▶ EXERCISE BRIEF: Could you write out the opening lines of the data, word for word, stopping after the line that contains "Reserves given items"?

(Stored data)
Start of Block

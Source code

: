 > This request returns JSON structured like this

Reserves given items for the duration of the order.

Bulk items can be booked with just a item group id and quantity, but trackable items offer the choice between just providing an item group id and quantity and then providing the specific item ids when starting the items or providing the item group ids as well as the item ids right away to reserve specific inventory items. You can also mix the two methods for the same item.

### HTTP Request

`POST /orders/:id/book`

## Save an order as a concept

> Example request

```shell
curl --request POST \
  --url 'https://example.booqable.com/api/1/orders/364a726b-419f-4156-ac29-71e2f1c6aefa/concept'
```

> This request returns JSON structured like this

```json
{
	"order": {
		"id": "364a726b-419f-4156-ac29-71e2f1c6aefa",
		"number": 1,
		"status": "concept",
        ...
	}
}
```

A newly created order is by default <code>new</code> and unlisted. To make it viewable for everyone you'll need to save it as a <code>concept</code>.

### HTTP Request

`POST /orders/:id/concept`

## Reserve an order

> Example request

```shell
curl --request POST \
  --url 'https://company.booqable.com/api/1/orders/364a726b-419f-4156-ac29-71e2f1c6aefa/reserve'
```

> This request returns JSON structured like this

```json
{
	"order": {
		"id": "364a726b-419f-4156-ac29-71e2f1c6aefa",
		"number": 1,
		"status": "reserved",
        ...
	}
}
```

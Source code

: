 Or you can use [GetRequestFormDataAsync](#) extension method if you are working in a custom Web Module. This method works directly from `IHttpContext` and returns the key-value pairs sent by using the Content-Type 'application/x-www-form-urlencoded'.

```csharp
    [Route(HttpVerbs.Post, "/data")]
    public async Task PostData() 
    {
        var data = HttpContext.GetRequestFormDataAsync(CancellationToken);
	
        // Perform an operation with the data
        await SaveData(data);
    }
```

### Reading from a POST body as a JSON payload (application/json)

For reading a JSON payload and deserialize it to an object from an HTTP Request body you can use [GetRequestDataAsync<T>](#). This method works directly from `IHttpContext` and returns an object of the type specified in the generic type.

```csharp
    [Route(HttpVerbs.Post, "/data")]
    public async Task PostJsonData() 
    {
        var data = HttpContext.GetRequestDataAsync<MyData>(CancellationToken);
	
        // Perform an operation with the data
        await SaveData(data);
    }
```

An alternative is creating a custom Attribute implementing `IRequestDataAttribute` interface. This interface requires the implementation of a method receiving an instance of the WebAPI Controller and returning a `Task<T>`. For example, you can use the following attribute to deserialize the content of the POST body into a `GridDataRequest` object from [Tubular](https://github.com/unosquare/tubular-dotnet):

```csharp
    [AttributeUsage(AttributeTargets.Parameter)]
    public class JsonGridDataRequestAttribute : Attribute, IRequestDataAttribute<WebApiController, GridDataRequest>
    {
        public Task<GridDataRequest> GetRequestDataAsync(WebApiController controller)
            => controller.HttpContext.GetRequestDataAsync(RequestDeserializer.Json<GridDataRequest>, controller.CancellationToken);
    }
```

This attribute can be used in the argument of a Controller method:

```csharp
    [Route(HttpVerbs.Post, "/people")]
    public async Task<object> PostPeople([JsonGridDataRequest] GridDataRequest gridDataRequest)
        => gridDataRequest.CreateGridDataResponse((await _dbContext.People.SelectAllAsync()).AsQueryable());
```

End of Block

▶ RESPONSE TO THIS TASK:
Source code

: > This request returns JSON structured like this

Reserves given items for the duration of the order.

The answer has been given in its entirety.